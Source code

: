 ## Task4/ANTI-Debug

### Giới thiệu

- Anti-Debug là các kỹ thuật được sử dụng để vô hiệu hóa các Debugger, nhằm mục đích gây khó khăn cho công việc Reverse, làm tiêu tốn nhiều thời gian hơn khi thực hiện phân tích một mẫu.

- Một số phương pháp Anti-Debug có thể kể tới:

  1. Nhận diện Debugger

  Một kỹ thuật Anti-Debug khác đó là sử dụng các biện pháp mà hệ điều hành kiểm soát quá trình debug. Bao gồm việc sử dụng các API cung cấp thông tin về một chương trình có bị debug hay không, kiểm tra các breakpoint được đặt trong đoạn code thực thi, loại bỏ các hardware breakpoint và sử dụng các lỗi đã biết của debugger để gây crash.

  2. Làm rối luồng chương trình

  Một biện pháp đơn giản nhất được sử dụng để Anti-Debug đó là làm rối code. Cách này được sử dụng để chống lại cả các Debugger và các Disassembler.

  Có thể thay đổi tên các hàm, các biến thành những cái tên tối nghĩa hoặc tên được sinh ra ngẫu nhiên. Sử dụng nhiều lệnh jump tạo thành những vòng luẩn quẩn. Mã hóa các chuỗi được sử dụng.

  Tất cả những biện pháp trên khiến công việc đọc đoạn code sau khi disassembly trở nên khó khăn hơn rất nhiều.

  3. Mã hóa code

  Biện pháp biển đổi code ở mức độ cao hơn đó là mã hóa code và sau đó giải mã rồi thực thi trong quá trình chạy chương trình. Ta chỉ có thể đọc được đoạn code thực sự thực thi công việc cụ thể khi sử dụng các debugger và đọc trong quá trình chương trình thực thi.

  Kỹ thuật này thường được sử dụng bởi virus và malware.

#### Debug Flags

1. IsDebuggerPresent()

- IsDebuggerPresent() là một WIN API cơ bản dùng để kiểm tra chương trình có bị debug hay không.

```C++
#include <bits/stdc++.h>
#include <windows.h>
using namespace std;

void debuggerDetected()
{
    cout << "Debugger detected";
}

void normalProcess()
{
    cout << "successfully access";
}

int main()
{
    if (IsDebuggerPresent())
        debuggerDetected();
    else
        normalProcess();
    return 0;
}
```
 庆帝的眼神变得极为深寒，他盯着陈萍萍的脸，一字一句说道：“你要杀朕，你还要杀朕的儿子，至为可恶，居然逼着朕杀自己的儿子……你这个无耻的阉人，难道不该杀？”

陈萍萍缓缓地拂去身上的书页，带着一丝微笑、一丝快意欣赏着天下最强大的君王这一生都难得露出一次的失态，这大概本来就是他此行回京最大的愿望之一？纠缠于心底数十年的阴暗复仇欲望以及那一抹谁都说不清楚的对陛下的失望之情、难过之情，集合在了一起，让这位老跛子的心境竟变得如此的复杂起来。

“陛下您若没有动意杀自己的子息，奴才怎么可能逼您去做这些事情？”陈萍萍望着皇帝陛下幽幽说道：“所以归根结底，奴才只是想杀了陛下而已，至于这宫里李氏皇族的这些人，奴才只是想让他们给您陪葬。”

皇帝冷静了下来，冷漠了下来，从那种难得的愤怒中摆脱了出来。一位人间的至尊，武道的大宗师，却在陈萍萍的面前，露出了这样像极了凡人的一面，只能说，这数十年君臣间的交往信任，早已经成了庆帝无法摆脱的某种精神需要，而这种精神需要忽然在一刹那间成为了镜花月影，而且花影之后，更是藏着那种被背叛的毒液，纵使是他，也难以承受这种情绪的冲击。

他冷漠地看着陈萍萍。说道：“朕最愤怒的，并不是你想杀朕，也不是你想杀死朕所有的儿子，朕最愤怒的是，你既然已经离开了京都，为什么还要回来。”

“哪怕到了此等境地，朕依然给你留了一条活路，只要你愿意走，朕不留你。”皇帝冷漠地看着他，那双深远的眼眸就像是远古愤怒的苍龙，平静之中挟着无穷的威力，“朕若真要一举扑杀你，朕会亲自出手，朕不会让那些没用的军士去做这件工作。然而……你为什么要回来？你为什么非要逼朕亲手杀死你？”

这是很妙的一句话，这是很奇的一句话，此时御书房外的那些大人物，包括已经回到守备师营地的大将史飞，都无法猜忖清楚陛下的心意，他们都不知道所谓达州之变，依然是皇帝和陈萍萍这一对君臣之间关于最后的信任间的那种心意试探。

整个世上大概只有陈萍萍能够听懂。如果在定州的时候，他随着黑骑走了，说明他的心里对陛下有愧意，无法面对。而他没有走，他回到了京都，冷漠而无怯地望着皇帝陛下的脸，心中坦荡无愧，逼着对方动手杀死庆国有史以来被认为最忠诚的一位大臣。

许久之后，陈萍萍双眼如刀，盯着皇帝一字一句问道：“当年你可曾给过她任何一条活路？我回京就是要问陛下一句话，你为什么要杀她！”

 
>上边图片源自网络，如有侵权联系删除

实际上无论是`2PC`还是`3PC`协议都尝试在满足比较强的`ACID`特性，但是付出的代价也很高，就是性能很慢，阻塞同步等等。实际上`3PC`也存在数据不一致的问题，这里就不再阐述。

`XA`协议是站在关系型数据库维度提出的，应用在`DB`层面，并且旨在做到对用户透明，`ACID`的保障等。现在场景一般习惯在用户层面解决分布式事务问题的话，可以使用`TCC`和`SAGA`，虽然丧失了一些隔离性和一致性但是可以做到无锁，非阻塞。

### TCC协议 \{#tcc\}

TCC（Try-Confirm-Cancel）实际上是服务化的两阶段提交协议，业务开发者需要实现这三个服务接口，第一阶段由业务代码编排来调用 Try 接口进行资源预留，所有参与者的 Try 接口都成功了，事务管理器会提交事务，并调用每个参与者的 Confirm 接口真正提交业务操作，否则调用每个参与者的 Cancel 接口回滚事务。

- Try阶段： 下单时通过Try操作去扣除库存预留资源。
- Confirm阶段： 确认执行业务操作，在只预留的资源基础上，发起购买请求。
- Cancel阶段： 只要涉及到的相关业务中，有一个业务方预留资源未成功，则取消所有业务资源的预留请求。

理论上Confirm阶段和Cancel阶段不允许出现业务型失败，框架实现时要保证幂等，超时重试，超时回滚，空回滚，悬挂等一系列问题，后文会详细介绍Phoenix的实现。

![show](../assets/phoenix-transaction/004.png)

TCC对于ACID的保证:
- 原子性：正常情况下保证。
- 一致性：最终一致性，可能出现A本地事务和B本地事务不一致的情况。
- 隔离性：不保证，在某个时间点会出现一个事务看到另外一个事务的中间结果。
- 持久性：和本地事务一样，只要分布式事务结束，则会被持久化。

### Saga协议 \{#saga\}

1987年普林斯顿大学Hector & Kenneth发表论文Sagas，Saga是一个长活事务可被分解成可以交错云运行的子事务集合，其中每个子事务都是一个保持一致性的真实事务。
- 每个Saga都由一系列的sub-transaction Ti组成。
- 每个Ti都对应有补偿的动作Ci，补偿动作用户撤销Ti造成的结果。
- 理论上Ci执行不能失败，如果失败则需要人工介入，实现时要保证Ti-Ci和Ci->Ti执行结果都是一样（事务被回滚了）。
━━━━━━
Quote the whole listing above, leaving nothing out.

## Exercise solution
Source code

: ## Task4/ANTI-Debug

### Giới thiệu

- Anti-Debug là các kỹ thuật được sử dụng để vô hiệu hóa các Debugger, nhằm mục đích gây khó khăn cho công việc Reverse, làm tiêu tốn nhiều thời gian hơn khi thực hiện phân tích một mẫu.

- Một số phương pháp Anti-Debug có thể kể tới:

  1. Nhận diện Debugger

  Một kỹ thuật Anti-Debug khác đó là sử dụng các biện pháp mà hệ điều hành kiểm soát quá trình debug. Bao gồm việc sử dụng các API cung cấp thông tin về một chương trình có bị debug hay không, kiểm tra các breakpoint được đặt trong đoạn code thực thi, loại bỏ các hardware breakpoint và sử dụng các lỗi đã biết của debugger để gây crash.

  2. Làm rối luồng chương trình

  Một biện pháp đơn giản nhất được sử dụng để Anti-Debug đó là làm rối code. Cách này được sử dụng để chống lại cả các Debugger và các Disassembler.

  Có thể thay đổi tên các hàm, các biến thành những cái tên tối nghĩa hoặc tên được sinh ra ngẫu nhiên. Sử dụng nhiều lệnh jump tạo thành những vòng luẩn quẩn. Mã hóa các chuỗi được sử dụng.

  Tất cả những biện pháp trên khiến công việc đọc đoạn code sau khi disassembly trở nên khó khăn hơn rất nhiều.

  3. Mã hóa code

  Biện pháp biển đổi code ở mức độ cao hơn đó là mã hóa code và sau đó giải mã rồi thực thi trong quá trình chạy chương trình. Ta chỉ có thể đọc được đoạn code thực sự thực thi công việc cụ thể khi sử dụng các debugger và đọc trong quá trình chương trình thực thi.

  Kỹ thuật này thường được sử dụng bởi virus và malware.

#### Debug Flags

1. IsDebuggerPresent()

- IsDebuggerPresent() là một WIN API cơ bản dùng để kiểm tra chương trình có bị debug hay không.

```C++
#include <bits/stdc++.h>
#include <windows.h>
using namespace std;

void debuggerDetected()
{
    cout << "Debugger detected";
}

void normalProcess()
{
    cout << "successfully access";
}

int main()
{
    if (IsDebuggerPresent())
        debuggerDetected();
    else
        normalProcess();
    return 0;
}
```
 庆帝的眼神变得极为深寒，他盯着陈萍萍的脸，一字一句说道：“你要杀朕，你还要杀朕的儿子，至为可恶，居然逼着朕杀自己的儿子……你这个无耻的阉人，难道不该杀？”

陈萍萍缓缓地拂去身上的书页，带着一丝微笑、一丝快意欣赏着天下最强大的君王这一生都难得露出一次的失态，这大概本来就是他此行回京最大的愿望之一？纠缠于心底数十年的阴暗复仇欲望以及那一抹谁都说不清楚的对陛下的失望之情、难过之情，集合在了一起，让这位老跛子的心境竟变得如此的复杂起来。

“陛下您若没有动意杀自己的子息，奴才怎么可能逼您去做这些事情？”陈萍萍望着皇帝陛下幽幽说道：“所以归根结底，奴才只是想杀了陛下而已，至于这宫里李氏皇族的这些人，奴才只是想让他们给您陪葬。”

皇帝冷静了下来，冷漠了下来，从那种难得的愤怒中摆脱了出来。一位人间的至尊，武道的大宗师，却在陈萍萍的面前，露出了这样像极了凡人的一面，只能说，这数十年君臣间的交往信任，早已经成了庆帝无法摆脱的某种精神需要，而这种精神需要忽然在一刹那间成为了镜花月影，而且花影之后，更是藏着那种被背叛的毒液，纵使是他，也难以承受这种情绪的冲击。

他冷漠地看着陈萍萍。说道：“朕最愤怒的，并不是你想杀朕，也不是你想杀死朕所有的儿子，朕最愤怒的是，你既然已经离开了京都，为什么还要回来。”

“哪怕到了此等境地，朕依然给你留了一条活路，只要你愿意走，朕不留你。”皇帝冷漠地看着他，那双深远的眼眸就像是远古愤怒的苍龙，平静之中挟着无穷的威力，“朕若真要一举扑杀你，朕会亲自出手，朕不会让那些没用的军士去做这件工作。然而……你为什么要回来？你为什么非要逼朕亲手杀死你？”

这是很妙的一句话，这是很奇的一句话，此时御书房外的那些大人物，包括已经回到守备师营地的大将史飞，都无法猜忖清楚陛下的心意，他们都不知道所谓达州之变，依然是皇帝和陈萍萍这一对君臣之间关于最后的信任间的那种心意试探。

整个世上大概只有陈萍萍能够听懂。如果在定州的时候，他随着黑骑走了，说明他的心里对陛下有愧意，无法面对。而他没有走，他回到了京都，冷漠而无怯地望着皇帝陛下的脸，心中坦荡无愧，逼着对方动手杀死庆国有史以来被认为最忠诚的一位大臣。

许久之后，陈萍萍双眼如刀，盯着皇帝一字一句问道：“当年你可曾给过她任何一条活路？我回京就是要问陛下一句话，你为什么要杀她！”

 
>上边图片源自网络，如有侵权联系删除

实际上无论是`2PC`还是`3PC`协议都尝试在满足比较强的`ACID`特性，但是付出的代价也很高，就是性能很慢，阻塞同步等等。实际上`3PC`也存在数据不一致的问题，这里就不再阐述。

`XA`协议是站在关系型数据库维度提出的，应用在`DB`层面，并且旨在做到对用户透明，`ACID`的保障等。现在场景一般习惯在用户层面解决分布式事务问题的话，可以使用`TCC`和`SAGA`，虽然丧失了一些隔离性和一致性但是可以做到无锁，非阻塞。

### TCC协议 \{#tcc\}

TCC（Try-Confirm-Cancel）实际上是服务化的两阶段提交协议，业务开发者需要实现这三个服务接口，第一阶段由业务代码编排来调用 Try 接口进行资源预留，所有参与者的 Try 接口都成功了，事务管理器会提交事务，并调用每个参与者的 Confirm 接口真正提交业务操作，否则调用每个参与者的 Cancel 接口回滚事务。

- Try阶段： 下单时通过Try操作去扣除库存预留资源。
- Confirm阶段： 确认执行业务操作，在只预留的资源基础上，发起购买请求。
- Cancel阶段： 只要涉及到的相关业务中，有一个业务方预留资源未成功，则取消所有业务资源的预留请求。

理论上Confirm阶段和Cancel阶段不允许出现业务型失败，框架实现时要保证幂等，超时重试，超时回滚，空回滚，悬挂等一系列问题，后文会详细介绍Phoenix的实现。

![show](../assets/phoenix-transaction/004.png)

TCC对于ACID的保证:
- 原子性：正常情况下保证。
- 一致性：最终一致性，可能出现A本地事务和B本地事务不一致的情况。
- 隔离性：不保证，在某个时间点会出现一个事务看到另外一个事务的中间结果。
- 持久性：和本地事务一样，只要分布式事务结束，则会被持久化。

### Saga协议 \{#saga\}

1987年普林斯顿大学Hector & Kenneth发表论文Sagas，Saga是一个长活事务可被分解成可以交错云运行的子事务集合，其中每个子事务都是一个保持一致性的真实事务。
- 每个Saga都由一系列的sub-transaction Ti组成。
- 每个Ti都对应有补偿的动作Ci，补偿动作用户撤销Ti造成的结果。
- 理论上Ci执行不能失败，如果失败则需要人工介入，实现时要保证Ti-Ci和Ci->Ti执行结果都是一样（事务被回滚了）。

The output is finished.